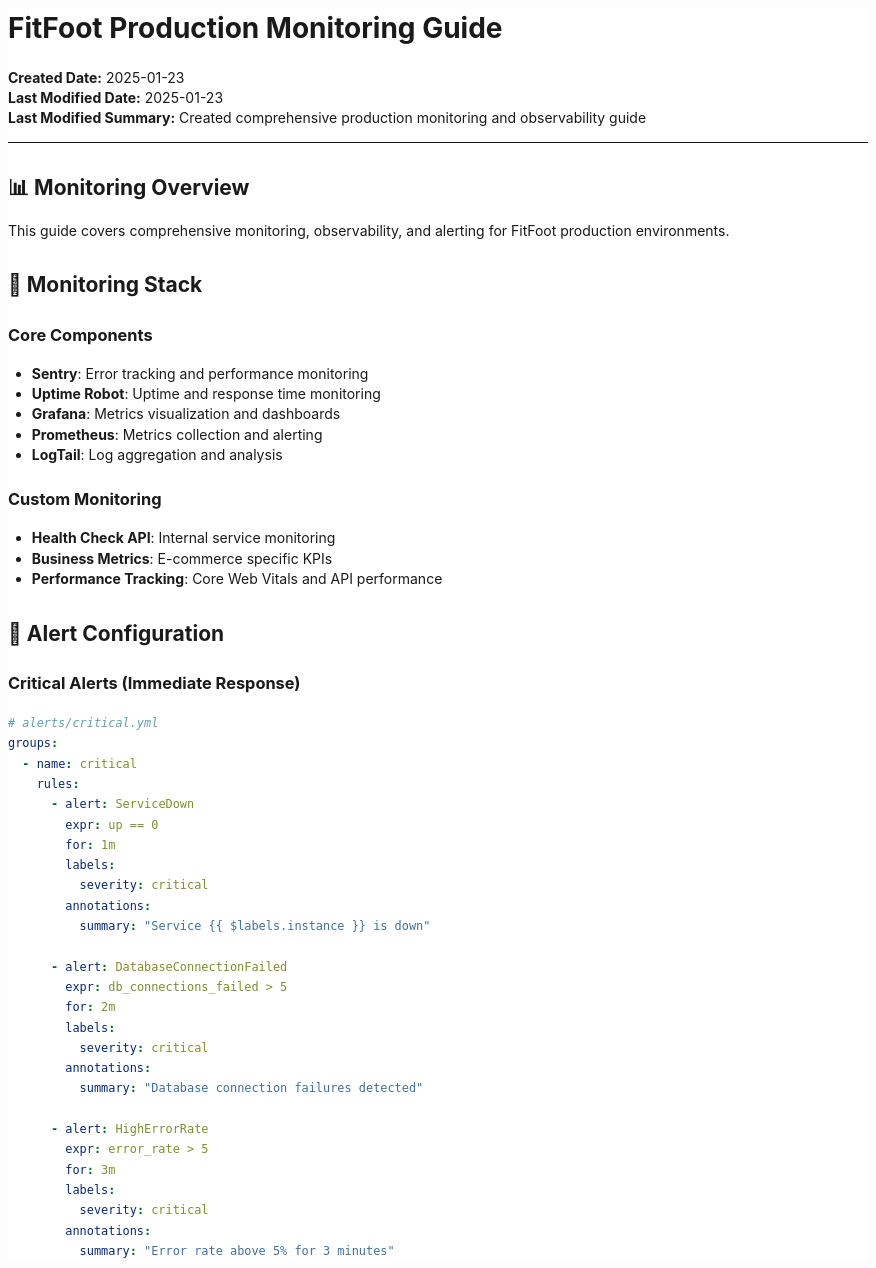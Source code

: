 # FitFoot Production Monitoring Guide

**Created Date:** 2025-01-23  
**Last Modified Date:** 2025-01-23  
**Last Modified Summary:** Created comprehensive production monitoring and observability guide

---

## 📊 **Monitoring Overview**

This guide covers comprehensive monitoring, observability, and alerting for FitFoot production environments.

## 🎯 **Monitoring Stack**

### **Core Components**
- **Sentry**: Error tracking and performance monitoring
- **Uptime Robot**: Uptime and response time monitoring
- **Grafana**: Metrics visualization and dashboards
- **Prometheus**: Metrics collection and alerting
- **LogTail**: Log aggregation and analysis

### **Custom Monitoring**
- **Health Check API**: Internal service monitoring
- **Business Metrics**: E-commerce specific KPIs
- **Performance Tracking**: Core Web Vitals and API performance

## 🚨 **Alert Configuration**

### **Critical Alerts (Immediate Response)**
```yaml
# alerts/critical.yml
groups:
  - name: critical
    rules:
      - alert: ServiceDown
        expr: up == 0
        for: 1m
        labels:
          severity: critical
        annotations:
          summary: "Service {{ $labels.instance }} is down"
          
      - alert: DatabaseConnectionFailed
        expr: db_connections_failed > 5
        for: 2m
        labels:
          severity: critical
        annotations:
          summary: "Database connection failures detected"
          
      - alert: HighErrorRate
        expr: error_rate > 5
        for: 3m
        labels:
          severity: critical
        annotations:
          summary: "Error rate above 5% for 3 minutes"
```
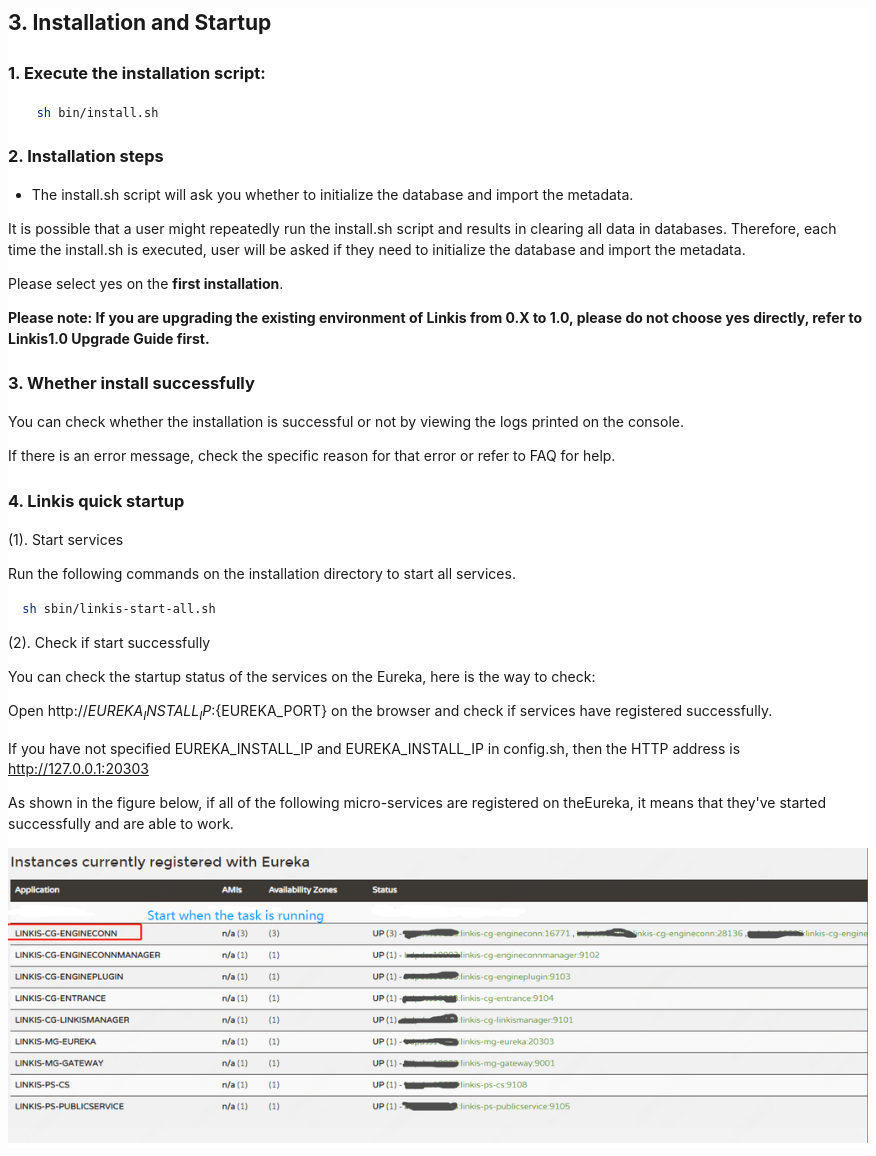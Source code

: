 ## 3. Installation and Startup

### 1. Execute the installation script:

```bash
    sh bin/install.sh
```

### 2. Installation steps

- The install.sh script will ask you whether to initialize the database and import the metadata. 

It is possible that a user might repeatedly run the install.sh script and results in clearing all data in databases. Therefore, each time the install.sh is executed, user will be asked if they need to initialize the database and import the metadata.

Please select yes on the **first installation**.

**Please note: If you are upgrading the existing environment of Linkis from 0.X to 1.0, please do not choose yes directly,  refer to Linkis1.0 Upgrade Guide first.**

### 3. Whether install successfully 

You can check whether the installation is successful or not by viewing the logs printed on the console. 

If there is an error message, check the specific reason for that error or refer to FAQ for help.

### 4. Linkis quick startup

(1). Start services

Run the following commands on the installation directory to start all services.

```bash  
  sh sbin/linkis-start-all.sh
```

(2). Check if start successfully 

You can check the startup status of the services on the Eureka, here is the way to check:

Open http://${EUREKA_INSTALL_IP}:${EUREKA_PORT} on the browser and check if services have registered successfully. 

If you have not specified EUREKA_INSTALL_IP and EUREKA_INSTALL_IP in config.sh, then the HTTP address is http://127.0.0.1:20303

As shown in the figure below, if all of the following micro-services are registered on theEureka, it means that they've started successfully and are able to work.

![Linkis1.0_Eureka](/src/assets/docs/deploy/Linkis1.0_combined_eureka.png)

- - -

## Work task
Where a line in the listing above includes the string "Modified", copy that line.

## Response area
**Last Modified Date:** 2025-01-23  
**Last Modified Summary:** Created comprehensive production monitoring and observability guide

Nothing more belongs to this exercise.